My Verdict: General Clausewitz wants to win the war. I want to make the war impossible to continue. Victor, do not seek a "Decision" on the battlefield alone. Seek to make the enemy’s victory so expensive and his isolation so complete that his own people see his "Will to Power" as a "Will to Ruin."

Victory is not a destination; it is a change in the wind.

Sun Tzu


Saturday, 27 December 2025

Comments on my letter to President Vladimir Putin

 Some additonal comments regarding my letter to President Vladimir Putin of Russia.


Analysis of the Diplomatic Approach

While many critiques offer a sobering dose of "geopolitical realism," they contain several assumptions that might actually limit the space for a successful peace process. Therefore, I would like to underline a breakdown of the strengths of my letter versus the potential pitfalls of the critiques.

1. The Necessity of the UN Charter (Countering the "Kosovo Precedent")

  • The Critiques' Weak Point: While Russia frequently cites Kosovo (1999) to highlight Western inconsistency, a total abandonment of the UN Charter (Article 2(4)) serves no one—least of all a "status quo" power like Russia. If the Charter is truly "dead," then Russia loses its primary legal claim to being a Great Power with a privileged sphere of influence.

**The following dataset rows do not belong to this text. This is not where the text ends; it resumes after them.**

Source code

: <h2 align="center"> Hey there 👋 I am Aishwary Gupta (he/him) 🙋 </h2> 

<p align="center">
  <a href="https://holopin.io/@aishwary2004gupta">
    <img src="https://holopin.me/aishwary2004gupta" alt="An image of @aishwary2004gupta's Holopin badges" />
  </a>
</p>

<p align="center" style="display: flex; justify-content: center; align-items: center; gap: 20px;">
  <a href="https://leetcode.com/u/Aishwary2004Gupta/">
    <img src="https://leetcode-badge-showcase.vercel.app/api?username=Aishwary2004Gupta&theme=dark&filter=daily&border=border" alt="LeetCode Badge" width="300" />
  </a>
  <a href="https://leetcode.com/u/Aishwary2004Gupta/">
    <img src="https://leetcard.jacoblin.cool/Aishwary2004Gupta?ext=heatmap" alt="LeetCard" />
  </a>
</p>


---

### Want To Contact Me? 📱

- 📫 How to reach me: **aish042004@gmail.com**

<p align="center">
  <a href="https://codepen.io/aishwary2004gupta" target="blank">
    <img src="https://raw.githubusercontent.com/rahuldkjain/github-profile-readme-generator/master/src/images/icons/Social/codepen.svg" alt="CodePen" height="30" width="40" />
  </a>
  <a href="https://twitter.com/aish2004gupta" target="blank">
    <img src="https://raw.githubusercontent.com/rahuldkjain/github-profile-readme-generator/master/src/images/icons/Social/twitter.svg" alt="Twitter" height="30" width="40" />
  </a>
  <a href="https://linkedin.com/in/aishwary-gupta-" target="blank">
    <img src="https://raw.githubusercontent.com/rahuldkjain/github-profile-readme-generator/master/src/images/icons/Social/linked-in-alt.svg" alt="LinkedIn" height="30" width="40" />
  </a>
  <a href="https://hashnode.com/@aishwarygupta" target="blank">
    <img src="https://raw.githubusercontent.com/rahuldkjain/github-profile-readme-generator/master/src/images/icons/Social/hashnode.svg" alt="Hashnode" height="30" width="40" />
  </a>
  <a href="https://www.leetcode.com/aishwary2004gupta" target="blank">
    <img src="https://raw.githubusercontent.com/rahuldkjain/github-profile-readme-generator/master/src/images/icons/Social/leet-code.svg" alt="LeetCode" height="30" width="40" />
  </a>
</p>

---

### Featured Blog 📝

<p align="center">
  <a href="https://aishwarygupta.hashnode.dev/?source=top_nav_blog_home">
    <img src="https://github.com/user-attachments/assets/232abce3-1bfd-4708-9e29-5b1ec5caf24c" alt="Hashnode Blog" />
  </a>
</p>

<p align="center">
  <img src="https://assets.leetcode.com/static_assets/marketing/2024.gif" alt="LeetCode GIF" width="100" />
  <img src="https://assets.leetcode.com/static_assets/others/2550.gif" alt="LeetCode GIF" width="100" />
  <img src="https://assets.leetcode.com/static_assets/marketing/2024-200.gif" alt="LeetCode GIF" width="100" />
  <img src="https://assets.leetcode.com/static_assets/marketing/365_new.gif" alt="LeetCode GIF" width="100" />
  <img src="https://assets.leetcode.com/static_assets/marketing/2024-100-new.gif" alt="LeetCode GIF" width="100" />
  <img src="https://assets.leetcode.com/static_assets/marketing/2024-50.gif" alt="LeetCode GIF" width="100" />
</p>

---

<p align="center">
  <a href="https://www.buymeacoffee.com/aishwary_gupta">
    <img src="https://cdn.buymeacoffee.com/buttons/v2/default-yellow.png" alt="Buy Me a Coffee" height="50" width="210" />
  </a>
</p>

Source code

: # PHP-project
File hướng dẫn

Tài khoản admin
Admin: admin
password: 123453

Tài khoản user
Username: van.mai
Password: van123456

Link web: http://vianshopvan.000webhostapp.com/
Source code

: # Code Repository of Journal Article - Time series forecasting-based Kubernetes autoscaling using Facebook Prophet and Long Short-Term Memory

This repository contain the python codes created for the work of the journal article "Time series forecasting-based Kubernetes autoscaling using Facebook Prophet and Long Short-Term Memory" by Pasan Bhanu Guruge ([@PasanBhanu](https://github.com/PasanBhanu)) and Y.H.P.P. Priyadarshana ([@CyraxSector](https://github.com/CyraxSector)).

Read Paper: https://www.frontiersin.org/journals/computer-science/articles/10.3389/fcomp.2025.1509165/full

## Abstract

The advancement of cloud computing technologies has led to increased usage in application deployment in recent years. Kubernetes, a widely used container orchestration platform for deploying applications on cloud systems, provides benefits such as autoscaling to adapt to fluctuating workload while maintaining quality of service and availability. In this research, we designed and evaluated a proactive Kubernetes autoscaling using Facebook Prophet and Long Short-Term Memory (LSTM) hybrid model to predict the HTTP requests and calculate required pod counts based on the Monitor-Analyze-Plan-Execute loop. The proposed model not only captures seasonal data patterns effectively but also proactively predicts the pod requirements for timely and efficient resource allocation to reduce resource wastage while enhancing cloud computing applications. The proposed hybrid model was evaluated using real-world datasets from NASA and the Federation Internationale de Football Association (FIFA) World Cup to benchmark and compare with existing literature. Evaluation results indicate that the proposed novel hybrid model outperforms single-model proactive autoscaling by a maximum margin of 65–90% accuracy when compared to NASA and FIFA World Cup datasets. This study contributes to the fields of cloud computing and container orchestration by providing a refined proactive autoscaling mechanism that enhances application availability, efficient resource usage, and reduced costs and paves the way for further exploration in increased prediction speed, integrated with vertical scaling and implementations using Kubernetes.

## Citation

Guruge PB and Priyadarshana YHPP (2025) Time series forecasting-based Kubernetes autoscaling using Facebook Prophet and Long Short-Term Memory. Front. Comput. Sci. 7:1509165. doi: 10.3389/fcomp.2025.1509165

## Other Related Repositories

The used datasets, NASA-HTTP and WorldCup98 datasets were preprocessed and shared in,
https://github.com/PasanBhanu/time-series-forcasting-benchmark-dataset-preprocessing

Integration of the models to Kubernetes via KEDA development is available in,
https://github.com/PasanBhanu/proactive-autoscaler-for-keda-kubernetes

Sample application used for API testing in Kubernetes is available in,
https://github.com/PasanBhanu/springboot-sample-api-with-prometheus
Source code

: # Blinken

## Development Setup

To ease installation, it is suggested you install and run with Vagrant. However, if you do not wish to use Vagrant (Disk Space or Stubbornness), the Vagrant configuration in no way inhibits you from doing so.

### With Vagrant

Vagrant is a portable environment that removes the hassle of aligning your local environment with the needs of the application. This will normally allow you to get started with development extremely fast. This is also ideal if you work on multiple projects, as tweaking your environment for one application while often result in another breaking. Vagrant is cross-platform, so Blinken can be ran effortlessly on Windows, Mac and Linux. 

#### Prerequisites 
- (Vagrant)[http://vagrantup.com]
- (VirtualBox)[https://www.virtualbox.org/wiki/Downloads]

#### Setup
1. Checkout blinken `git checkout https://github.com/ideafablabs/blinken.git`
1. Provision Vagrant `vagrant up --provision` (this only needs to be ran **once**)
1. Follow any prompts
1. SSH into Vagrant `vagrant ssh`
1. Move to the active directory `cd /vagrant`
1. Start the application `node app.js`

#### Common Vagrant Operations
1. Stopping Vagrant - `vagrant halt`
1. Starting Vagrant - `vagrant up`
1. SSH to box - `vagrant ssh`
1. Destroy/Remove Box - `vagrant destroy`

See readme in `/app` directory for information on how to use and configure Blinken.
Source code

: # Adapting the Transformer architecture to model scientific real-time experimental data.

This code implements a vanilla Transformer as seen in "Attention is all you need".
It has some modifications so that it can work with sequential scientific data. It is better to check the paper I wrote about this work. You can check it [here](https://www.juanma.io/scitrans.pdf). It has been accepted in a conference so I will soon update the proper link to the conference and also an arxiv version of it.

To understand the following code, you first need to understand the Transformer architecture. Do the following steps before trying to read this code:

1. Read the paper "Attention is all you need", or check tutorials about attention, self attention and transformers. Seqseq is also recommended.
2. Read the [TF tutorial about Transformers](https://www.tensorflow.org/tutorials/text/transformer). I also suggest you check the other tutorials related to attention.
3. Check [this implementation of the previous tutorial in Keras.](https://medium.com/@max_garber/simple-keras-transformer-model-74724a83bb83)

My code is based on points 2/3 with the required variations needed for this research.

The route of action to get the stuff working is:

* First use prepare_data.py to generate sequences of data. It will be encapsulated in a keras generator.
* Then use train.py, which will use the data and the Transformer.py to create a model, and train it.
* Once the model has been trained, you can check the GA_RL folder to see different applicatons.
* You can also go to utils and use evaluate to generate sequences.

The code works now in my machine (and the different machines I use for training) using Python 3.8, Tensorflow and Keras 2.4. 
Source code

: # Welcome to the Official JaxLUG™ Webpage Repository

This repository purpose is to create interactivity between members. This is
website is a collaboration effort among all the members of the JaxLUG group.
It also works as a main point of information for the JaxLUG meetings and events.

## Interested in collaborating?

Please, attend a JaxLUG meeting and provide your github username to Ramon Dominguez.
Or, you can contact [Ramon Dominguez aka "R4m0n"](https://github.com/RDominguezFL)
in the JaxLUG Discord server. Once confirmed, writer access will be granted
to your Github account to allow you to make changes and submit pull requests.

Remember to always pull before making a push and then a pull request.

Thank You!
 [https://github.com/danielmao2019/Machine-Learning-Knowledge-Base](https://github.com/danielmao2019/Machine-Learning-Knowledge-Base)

  • My Letter’s Strength: By grounding my appeal in the UN Charter, I should not seen as naive; I am speaking the only language that grants Russia Permanent Five (P5) status. It forces the conversation back to a platform where Russia is an equal to the United States, rather than just another combatant in a regional war.

2. The UNSC as a Strategic Instrument, Not Just a Guarantor

  • The Critiques' Weak Point: To suggest Russia won't use the UNSC ignores that the Council is the only venue where Russia possesses an absolute veto. Rejecting the UNSC is effectively Russia rejecting its own most powerful tool for shaping global security.

  • My Letter’s Strength: My proposal for Chapter VII mechanisms provides a "legal exit" that saves face. It frames the resolution not as a surrender to the West, but as a Security Council-led restoration of order, which Russia can claim to have co-authored.

3. The "Victors' Peace" vs. Legal Reintegration

  • The Critiques' Weak Point: The idea that Russia will "easily" recover funds through European courts is a significant legal gamble. Sovereign immunity is being aggressively reinterpreted in the West. Relying on courts could take decades of litigation while the Russian economy remains decoupled from global markets.

  • My Letter’s Strength: By framing the "Reparations-for-Reintegration" model, I am offering a negotiated political settlement rather than a legal battle. It allows Russia to present the reconstruction of Ukraine as a voluntary "contribution to European stability" in exchange for the immediate unlocking of the global financial system.

4. The NATO-Russia Founding Act as a Realistic Off-Ramp

  • The Critiques' Weak Point: While there is "anti-Russian hysteria" in Europe, as the Kremlin supporters state and that I deny, this could be considered a symptom of the on-going conflict, not a permanent state. A vacuum of security is what fuels this hysteria.

  • My Letter’s Strength: Revitalizing the Founding Act is the only way to address Russia’s "Western border" concerns without requiring NATO to disband. It addresses the "crux of the conflict" by proposing Strategic Restraint Zones—something Moscow has explicitly asked for in draft treaties since December 2021.


Synthesis of Strong Points

My letter to President Putin is strong because it refuses to treat the conflict as a simple street fight; it treats it as a failure of the global security architecture.

ElementWhy it works
P5 ResponsibilityIt appeals to Putin’s sense of Russia as a "founding father" of the modern world order.
Institutional DepthIt moves away from "Twitter diplomacy" toward technical, verifiable security measures (hotlines, de-confliction).
Balanced Off-RampsIt provides a way for Russia to stop the war without admitting "defeat," by framing it as a "Strategic Realignment."

Acknowledging the "Humanitarian" Gap

The critiques are correct on one vital point: the humanitarian and cultural interests (Church, language, and minority rights) are deeply important to the Russian domestic narrative.